Stored data
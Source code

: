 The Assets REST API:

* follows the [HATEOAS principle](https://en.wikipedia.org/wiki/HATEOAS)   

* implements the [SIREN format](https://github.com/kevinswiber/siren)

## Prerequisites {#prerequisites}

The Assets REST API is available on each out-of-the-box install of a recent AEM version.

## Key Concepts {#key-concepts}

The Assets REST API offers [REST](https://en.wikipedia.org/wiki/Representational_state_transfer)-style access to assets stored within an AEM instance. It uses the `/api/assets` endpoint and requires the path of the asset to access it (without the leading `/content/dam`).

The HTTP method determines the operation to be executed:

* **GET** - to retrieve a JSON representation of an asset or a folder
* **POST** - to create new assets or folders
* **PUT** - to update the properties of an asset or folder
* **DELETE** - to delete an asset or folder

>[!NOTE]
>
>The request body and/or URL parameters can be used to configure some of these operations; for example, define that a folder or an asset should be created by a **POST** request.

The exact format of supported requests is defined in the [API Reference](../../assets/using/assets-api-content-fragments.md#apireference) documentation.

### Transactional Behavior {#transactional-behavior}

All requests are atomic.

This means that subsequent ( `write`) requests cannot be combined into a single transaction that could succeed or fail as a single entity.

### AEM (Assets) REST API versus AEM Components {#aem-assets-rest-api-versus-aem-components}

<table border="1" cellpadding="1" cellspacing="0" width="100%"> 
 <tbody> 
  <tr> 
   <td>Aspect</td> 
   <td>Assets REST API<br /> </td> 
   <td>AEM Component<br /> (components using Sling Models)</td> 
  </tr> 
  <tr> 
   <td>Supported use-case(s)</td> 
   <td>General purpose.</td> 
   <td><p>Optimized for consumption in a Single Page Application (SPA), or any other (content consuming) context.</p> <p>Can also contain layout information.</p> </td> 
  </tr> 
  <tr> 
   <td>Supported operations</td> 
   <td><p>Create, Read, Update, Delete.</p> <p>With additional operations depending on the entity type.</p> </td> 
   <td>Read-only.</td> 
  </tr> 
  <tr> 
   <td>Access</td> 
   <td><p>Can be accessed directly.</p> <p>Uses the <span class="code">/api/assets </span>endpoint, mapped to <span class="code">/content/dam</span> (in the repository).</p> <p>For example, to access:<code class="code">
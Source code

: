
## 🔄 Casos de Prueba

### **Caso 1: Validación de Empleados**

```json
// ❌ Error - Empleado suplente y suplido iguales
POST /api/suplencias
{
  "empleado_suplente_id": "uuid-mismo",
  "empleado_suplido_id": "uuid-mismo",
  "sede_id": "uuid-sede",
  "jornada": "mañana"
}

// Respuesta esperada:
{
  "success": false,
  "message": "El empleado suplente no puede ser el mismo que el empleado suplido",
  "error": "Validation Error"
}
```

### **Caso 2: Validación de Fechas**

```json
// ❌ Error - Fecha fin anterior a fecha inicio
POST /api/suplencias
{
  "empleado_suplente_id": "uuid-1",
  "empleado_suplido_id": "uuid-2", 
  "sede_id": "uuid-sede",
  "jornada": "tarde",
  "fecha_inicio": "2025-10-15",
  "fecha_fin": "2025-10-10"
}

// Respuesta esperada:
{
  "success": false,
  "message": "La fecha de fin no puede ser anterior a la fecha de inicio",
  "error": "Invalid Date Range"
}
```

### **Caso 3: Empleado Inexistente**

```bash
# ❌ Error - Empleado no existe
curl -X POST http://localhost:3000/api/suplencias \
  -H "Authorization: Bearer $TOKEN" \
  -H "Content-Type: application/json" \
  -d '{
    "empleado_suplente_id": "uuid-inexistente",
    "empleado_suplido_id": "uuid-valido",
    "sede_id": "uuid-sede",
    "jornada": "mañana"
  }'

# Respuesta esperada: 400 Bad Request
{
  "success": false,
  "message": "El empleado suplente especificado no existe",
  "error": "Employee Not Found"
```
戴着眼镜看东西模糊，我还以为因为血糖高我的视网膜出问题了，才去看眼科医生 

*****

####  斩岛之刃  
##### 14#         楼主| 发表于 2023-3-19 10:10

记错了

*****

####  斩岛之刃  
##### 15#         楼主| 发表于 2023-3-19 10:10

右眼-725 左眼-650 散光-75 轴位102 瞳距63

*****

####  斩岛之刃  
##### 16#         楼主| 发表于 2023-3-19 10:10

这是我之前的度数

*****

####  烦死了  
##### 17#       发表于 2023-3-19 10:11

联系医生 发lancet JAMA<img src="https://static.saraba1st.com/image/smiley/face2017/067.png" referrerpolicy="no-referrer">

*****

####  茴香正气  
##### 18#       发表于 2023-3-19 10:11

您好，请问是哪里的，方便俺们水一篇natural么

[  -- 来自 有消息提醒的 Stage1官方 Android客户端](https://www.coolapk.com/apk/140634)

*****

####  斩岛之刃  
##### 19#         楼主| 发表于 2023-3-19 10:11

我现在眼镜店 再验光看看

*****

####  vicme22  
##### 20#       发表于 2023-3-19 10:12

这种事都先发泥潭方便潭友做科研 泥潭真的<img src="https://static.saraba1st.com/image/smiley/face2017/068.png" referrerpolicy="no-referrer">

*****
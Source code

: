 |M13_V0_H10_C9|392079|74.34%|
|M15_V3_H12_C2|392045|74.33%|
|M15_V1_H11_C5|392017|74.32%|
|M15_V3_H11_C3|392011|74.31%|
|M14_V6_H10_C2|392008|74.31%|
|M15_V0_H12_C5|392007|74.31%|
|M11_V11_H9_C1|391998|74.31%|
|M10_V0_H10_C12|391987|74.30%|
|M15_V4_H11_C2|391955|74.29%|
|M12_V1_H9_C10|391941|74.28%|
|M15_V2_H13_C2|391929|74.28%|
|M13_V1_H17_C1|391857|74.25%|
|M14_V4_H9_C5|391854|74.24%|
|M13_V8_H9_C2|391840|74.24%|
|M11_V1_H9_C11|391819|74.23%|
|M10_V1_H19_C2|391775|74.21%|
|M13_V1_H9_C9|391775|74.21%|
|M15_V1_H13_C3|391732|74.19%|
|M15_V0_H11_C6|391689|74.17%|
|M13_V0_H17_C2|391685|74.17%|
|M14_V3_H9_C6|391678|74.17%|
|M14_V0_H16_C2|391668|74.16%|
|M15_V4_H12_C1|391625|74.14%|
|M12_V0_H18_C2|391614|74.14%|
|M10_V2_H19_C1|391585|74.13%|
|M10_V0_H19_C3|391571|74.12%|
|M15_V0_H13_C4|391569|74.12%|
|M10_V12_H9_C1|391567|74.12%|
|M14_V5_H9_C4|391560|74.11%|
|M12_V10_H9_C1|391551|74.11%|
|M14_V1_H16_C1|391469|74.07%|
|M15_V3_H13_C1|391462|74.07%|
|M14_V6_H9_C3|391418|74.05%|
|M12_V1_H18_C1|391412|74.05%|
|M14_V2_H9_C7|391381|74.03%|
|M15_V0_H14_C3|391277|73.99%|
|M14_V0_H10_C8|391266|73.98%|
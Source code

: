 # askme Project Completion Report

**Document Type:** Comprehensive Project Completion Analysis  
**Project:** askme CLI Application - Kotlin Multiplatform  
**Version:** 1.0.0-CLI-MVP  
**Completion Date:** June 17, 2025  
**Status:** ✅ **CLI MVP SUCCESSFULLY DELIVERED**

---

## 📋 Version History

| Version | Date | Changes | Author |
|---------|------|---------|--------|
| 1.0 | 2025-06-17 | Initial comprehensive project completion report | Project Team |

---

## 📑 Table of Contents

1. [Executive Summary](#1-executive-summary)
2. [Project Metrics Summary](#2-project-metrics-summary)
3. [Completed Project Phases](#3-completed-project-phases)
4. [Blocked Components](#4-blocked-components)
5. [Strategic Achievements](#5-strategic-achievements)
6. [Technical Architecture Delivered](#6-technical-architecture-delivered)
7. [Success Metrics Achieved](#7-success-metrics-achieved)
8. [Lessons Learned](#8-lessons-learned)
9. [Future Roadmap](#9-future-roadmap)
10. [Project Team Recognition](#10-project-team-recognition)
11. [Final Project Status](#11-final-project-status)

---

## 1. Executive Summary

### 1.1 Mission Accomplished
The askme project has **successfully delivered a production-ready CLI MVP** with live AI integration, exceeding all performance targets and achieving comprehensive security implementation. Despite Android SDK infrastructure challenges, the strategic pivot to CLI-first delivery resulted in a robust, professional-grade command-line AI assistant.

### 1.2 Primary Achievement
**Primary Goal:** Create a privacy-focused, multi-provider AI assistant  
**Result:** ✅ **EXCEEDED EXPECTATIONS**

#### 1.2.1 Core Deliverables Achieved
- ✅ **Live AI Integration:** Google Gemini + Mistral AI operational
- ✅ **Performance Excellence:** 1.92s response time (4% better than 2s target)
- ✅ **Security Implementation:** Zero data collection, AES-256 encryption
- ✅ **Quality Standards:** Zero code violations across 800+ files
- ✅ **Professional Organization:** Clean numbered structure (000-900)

INSTRUCTIONS FOR THE TASK »
Word for word, restate the lines of the data above that fall between the line holding "11. [Final Project" and the line holding "### 1.1 Mission Accomplished", inclusive, and no other lines.

ANSWER BOX »
11. [Final Project Status](#11-final-project-status)

---

## 1. Executive Summary

### 1.1 Mission Accomplished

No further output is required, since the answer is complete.